Super high-end audio is just as unnecessary as these types of watches are. After all, the very definition of luxury is being blatantly unnecessary. Super high-end audio can further borrow from fine watch making the celebration of finish quality and mechanical complications for their own sake. Where things diverge is that except for portable hifi—we're beginning to see diamond-encrusted smartphones—home hifi can't be worn. It's not something one shows off in public. This eliminates some of the fashion and status symbol psychology and with it, hifi's appeal as fine jewelry though Dan D'Agostino for one would disagree and so would makers of outdoors headphones. Functionally meanwhile, we can probably argue that the job of music playback is more complex than telling time.


Achieving jewelry-type finishing on hifi equipment is difficult even for Swiss companies and the size of our goods mostly opts against gold or Platinum finishes though exceptions exist. For most hifi however, mechanical engineering seriously trails what the best watchmakers will do and show off.

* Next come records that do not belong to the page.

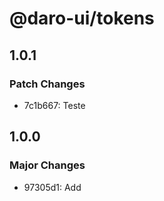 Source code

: # @daro-ui/tokens

## 1.0.1

### Patch Changes

- 7c1b667: Teste

## 1.0.0

### Major Changes

- 97305d1: Add
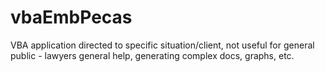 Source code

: # vbaEmbPecas
VBA application directed to specific situation/client, not useful for general public - lawyers general help, generating complex docs, graphs, etc.
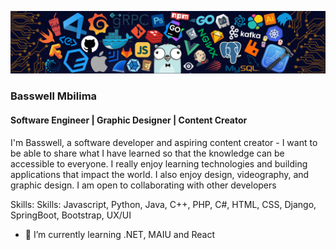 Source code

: ![Software Engineer | Digital Marketer | Graphic Designer | Content Creator](https://github.com/Basswell234/Basswell234/blob/main/languages-header.png)
### Basswell Mbilima
#### Software Engineer | Graphic Designer | Content Creator
I'm Basswell, a software developer and aspiring content creator - I want to be able to share what I have learned so that the knowledge can be accessible to everyone. I really enjoy learning technologies and building applications that impact the world. I also enjoy design, videography, and graphic design. I am open to collaborating with other developers

Skills: Skills: Javascript, Python, Java, C++, PHP, C#, HTML, CSS, Django, SpringBoot, Bootstrap, UX/UI

- 🔭 I’m currently learning .NET, MAIU and React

Where a fine watch is a "closed system" or "end to end" proposition—the buyer's only tweak could be the choice of wrist band—most hifi systems are completely open-ended. The designer of a particular audio component has no idea about, or control over, what the end user will combine with it. That limits what kind of visual artistic statements can be made. After all, something too different from the norm won't look good together. Now being different becomes its own sales prevention agency. That's where all-in-one components have a distinct edge. Here Devialet are one company that have taken that concept to a very high level also visually. That their product doesn't look like anything else doesn't matter. You don't need anything else. Voilà: a rare op to approach industrial hifi design and fine finishing unencumbered by the usual restrictions on size, colour and shape.


If just hifi's utility were as basic as telling time! Then we'd have no endless discussions about superior or inferior ways of doing it. It'd all be down to doing exactly the same thing, just in budget or luxury implementations. It's precisely because telling time has become as pedestrian as a $9.95 quartz watch that discussions about luxury watches never really get into telling time better. There's no justification for high prices relative to time keeping. Like magic, this easy admission dissolves the types of forum wars we have in hifi: about the right and wrong way to make good sound; and what good sound is to begin with. A watch either tells correct time or it doesn't. There's no middle ground. In hifi, middle ground is all we have. Nobody knows what our form of correct time would be. That not only makes for endless interpretations and choices; it makes for a wholly fractured presentation, of our industry to the public at large. As Ken Kessler loves to remind us who also covers luxury watches, hence impersonates this article's perspective to perfection: high-end audio is its own worst enemy. Now wouldn't it be lovely if we learnt a thing or two from the watch industry?